What matters when building vision-language models?

Key Takeaways

Attempt to justify design choices in VLM architecture design

The development of open LLMs enables researchers to leverage unimodal pre-trained models to create VLMs.
The literature reveals different disparate design choices which are not justified experimentally. For example, Flamingo and Idefics(1) use a interleaved Transformer-based cross-attention strategy to fuse the image information into the language model while BLIP(2) and Visual instruction tuning concatenate the sequence of image hidden states with the sequence of text embeddings, and feed the concatenated sequence to the language model.
Identify two areas in which models differ
- Model Architecture: how vision and text is fused
  - Cross-Attention: images encoded through the vision backbone are injected at different layers within the language model by interleaving cross-attention blocks in which the text cross-attends to the image hidden states.
  - Fully-Autoregressive: output of the vision encoder is directly concatenated to the sequence of text embeddings, and the entire sequence is passed as input to the language model. Thus the input to the language model are language and visual tokens.
- Multimodal training procedure
Training a VLM often involves initialising new parameters to connect a pre-trained text and vision backbone. These parameters are then tuned during the pre-training phase
Pre-Training stage is followed by an instruction fine-tuning stage in which the model learns from task-oriented samples
Idefics(2) uses a fully regressive architecture.

Are all pre-trained backbones equivalent for VLMs?

Under a fixed size of pre-trained backbones, for cross-attention based models changing the backbones to a better one (in their own respective modality) leads to a performance boost, i.e. switching to a better performing language model under a given budget. The more significant improvement comes from switching to a better language model.

How does the fully autoregressive architecture compare to the cross-attention architecture?

When attempting to train both unimodal backbones as well as new parameters the authors report that the loss often diverges and leads to unstable training runs. They report that using LoRA to adapt the parameters of the unimodal backbones while using standard fine-tuning for the new parameters yields more stable training runs.

Architecture	Backbones Training	Avg. Score
Fully autoregressive + no Perceiver	Frozen	51.8
Fully autoregressive	Frozen	60.3
Cross-Attention	Frozen	66.7
Cross-Attention	LoRA	67.3
Fully autoregressive	LoRA	69.5

Cross-Attention models perform better under frozen backbones than fully-autoregressive backbones
Autoregressive backbones perform better with more degrees of freedom
LoRA adaptation can be done at a fraction of GPU cost and can be merged back at no additional inference cost

Note: Number of visual tokens

Previous models simply pass the entire output to the vision encoder to the modality projection layers without any pooling based on prior works. However this can drastically increase the sequence length increasing the computational cost of training and making in-context learning more challenging (by increasing the context window)

The authors therefore propose to use a perceiver based resampler as a form of trainable attention based pooling (number of queries = number of visual tokens). They show that this boosts performance + reduces the number of visual tokens (thereby aiding in-context learning).

Warning

Authors report no gains when using more than 64 visual tokens.
Authors conduct ablation tests on the perceiver layer but find no statistically significant differences when increasing the number of layers. They resort to 3 layers as a caution.

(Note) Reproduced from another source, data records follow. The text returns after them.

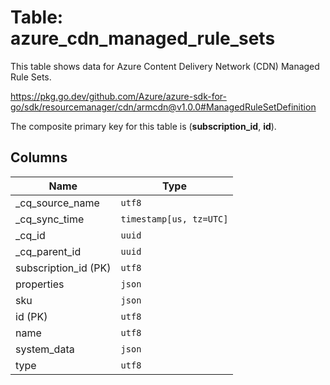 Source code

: # Table: azure_cdn_managed_rule_sets

This table shows data for Azure Content Delivery Network (CDN) Managed Rule Sets.

https://pkg.go.dev/github.com/Azure/azure-sdk-for-go/sdk/resourcemanager/cdn/armcdn@v1.0.0#ManagedRuleSetDefinition

The composite primary key for this table is (**subscription_id**, **id**).

## Columns

| Name          | Type          |
| ------------- | ------------- |
|_cq_source_name|`utf8`|
|_cq_sync_time|`timestamp[us, tz=UTC]`|
|_cq_id|`uuid`|
|_cq_parent_id|`uuid`|
|subscription_id (PK)|`utf8`|
|properties|`json`|
|sku|`json`|
|id (PK)|`utf8`|
|name|`utf8`|
|system_data|`json`|
|type|`utf8`| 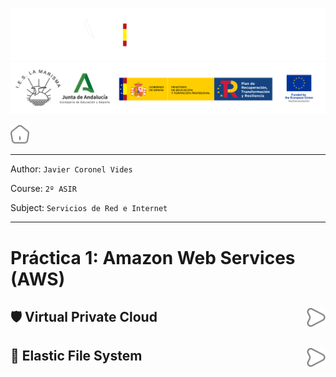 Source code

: ![](/.resGen/_bannerD.png#gh-dark-mode-only)
![](/.resGen/_bannerL.png#gh-light-mode-only)

<a href="/README.md"><img src="/.resGen/_home.svg" width="30"></a>

---

Author: `Javier Coronel Vides`

Course: `2º ASIR`

Subject: `Servicios de Red e Internet`

---

# Práctica 1: Amazon Web Services (AWS)

## 🛡 Virtual Private Cloud    <a href="1.vpc/readme.md"><img src="/.resGen/_arrow.svg" width="30" align="right"></a>

## 📂 Elastic File System      <a href="2.efs/readme.md"><img src="/.resGen/_arrow.svg" width="30" align="right"></a>
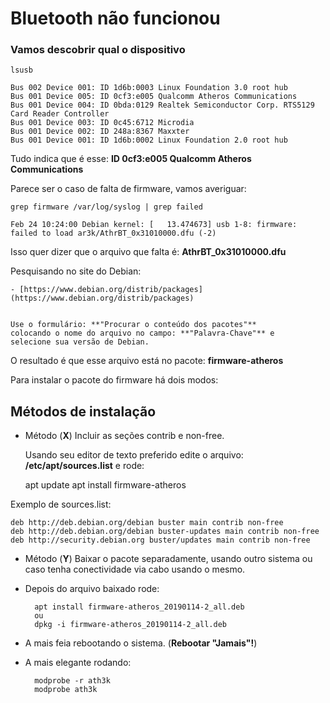 # Bluetooth não funcionou

### Vamos descobrir qual o dispositivo

    lsusb

    Bus 002 Device 001: ID 1d6b:0003 Linux Foundation 3.0 root hub
    Bus 001 Device 005: ID 0cf3:e005 Qualcomm Atheros Communications
    Bus 001 Device 004: ID 0bda:0129 Realtek Semiconductor Corp. RTS5129 Card Reader Controller
    Bus 001 Device 003: ID 0c45:6712 Microdia
    Bus 001 Device 002: ID 248a:8367 Maxxter
    Bus 001 Device 001: ID 1d6b:0002 Linux Foundation 2.0 root hub

Tudo indica que é esse: **ID 0cf3:e005 Qualcomm Atheros Communications**

Parece ser o caso de falta de firmware, vamos averiguar:

    grep firmware /var/log/syslog | grep failed

    Feb 24 10:24:00 Debian kernel: [   13.474673] usb 1-8: firmware: failed to load ar3k/AthrBT_0x31010000.dfu (-2)

Isso quer dizer que o arquivo que falta é: **AthrBT_0x31010000.dfu**

Pesquisando no site do Debian:

    - [https://www.debian.org/distrib/packages](https://www.debian.org/distrib/packages)


    Use o formulário: **"Procurar o conteúdo dos pacotes"**
    colocando o nome do arquivo no campo: **"Palavra-Chave"** e
    selecione sua versão de Debian.

O resultado é que esse arquivo está no pacote: **firmware-atheros**

Para instalar o pacote do firmware há dois modos:

## Métodos de instalação


* Método (**X**) Incluir as seções contrib e non-free.

   Usando seu editor de texto preferido edite o arquivo: **/etc/apt/sources.list** e rode:

    apt update
    apt install firmware-atheros


Exemplo de sources.list:

    deb http://deb.debian.org/debian buster main contrib non-free
    deb http://deb.debian.org/debian buster-updates main contrib non-free
    deb http://security.debian.org buster/updates main contrib non-free


* Método (**Y**) Baixar o pacote separadamente, usando outro sistema ou caso tenha conectividade via cabo usando o mesmo.
* Depois do arquivo baixado rode:


        apt install firmware-atheros_20190114-2_all.deb
        ou
        dpkg -i firmware-atheros_20190114-2_all.deb



- A mais feia rebootando o sistema. (**Rebootar "Jamais"!**)
- A mais elegante rodando:


        modprobe -r ath3k
        modprobe ath3k


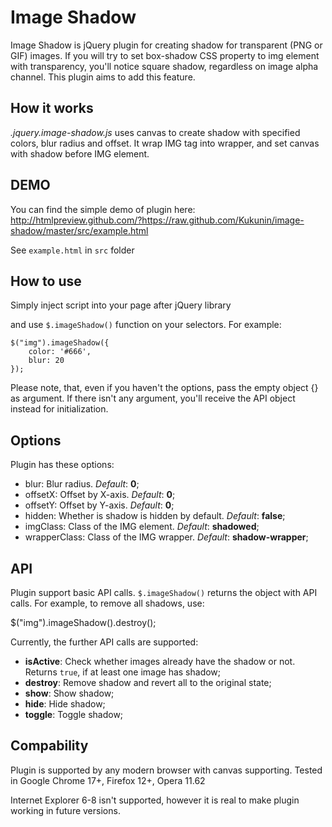 Image Shadow
============

Image Shadow is jQuery plugin for creating shadow for transparent (PNG or GIF) images. If you will try to set box-shadow CSS property to img element with transparency, you'll notice square shadow, regardless on image alpha channel. This plugin aims to add this feature.

How it works
------------

*.jquery.image-shadow.js* uses canvas to create shadow with specified colors, blur radius and offset. It wrap IMG tag into wrapper, and set canvas with shadow before IMG element.

DEMO
------------

You can find the simple demo of plugin here: http://htmlpreview.github.com/?https://raw.github.com/Kukunin/image-shadow/master/src/example.html

See `example.html` in `src` folder

How to use
------------

Simply inject script into your page after jQuery library

   <script src="jquery.image-shadow.js" type="text/javascript" charset="utf-8"></script>

and use `$.imageShadow()` function on your selectors. For example:

    $("img").imageShadow({
        color: '#666',
        blur: 20
    });

Please note, that, even if you haven't the options, pass the empty object {} as argument.
If there isn't any argument, you'll receive the API object instead for initialization.

Options
---------

Plugin has these options:

- blur: Blur radius. *Default*: **0**;
- offsetX: Offset by X-axis. *Default*: **0**;
- offsetY: Offset by Y-axis. *Default*: **0**;
- hidden: Whether is shadow is hidden by default. *Default*: **false**;
- imgClass: Class of the IMG element. *Default*: **shadowed**;
- wrapperClass: Class of the IMG wrapper. *Default*: **shadow-wrapper**;

API
-----------

Plugin support basic API calls. `$.imageShadow()` returns the object with API calls. For example, to remove all shadows, use:

   $("img").imageShadow().destroy();

Currently, the further API calls are supported:

- **isActive**: Check whether images already have the shadow or not. Returns `true`, if at least one image has shadow;
- **destroy**: Remove shadow and revert all to the original state;
- **show**: Show shadow;
- **hide**: Hide shadow;
- **toggle**: Toggle shadow;

Compability
-----------

Plugin is supported by any modern browser with canvas supporting.
Tested in Google Chrome 17+, Firefox 12+, Opera 11.62

Internet Explorer 6-8 isn't supported, however it is real to make plugin working in future versions.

Preserving Aspect Ratio and Image Resolution

Vision encoders are typically trained on fixed size square images. Resizing an image before encoding changes its aspect resolution and leads to reduced quality which affects downstream performance (changing the aspect ratio of an image with text would hinder a VQA task).
The authors therefore interpolate the pre-trained positional embeddings to allow for a higher resolution and train the vision encoder with LoRA parameters to adapt to these modifications.

Image Splitting?

The authors employ a image splitting used in prior works during the instruction fine-tuning stage wherein a image is split into 4 sub-images and then resized to the original image size. Thus each image becomes a list of 5 images: 4 crops and the original image. (64 x 4 + 64 = 320 tokens). This comes in helpful for tasks that require sufficiently high resolution to extract the text in an image.

Training

Breakdown pre-training into two parts. First train at smaller image resolutions and larger batch sizes for image-text documents and/or image-text pairs. Then decrease batch size and train with PDFs.
Instruction-tune the base model using DoRA.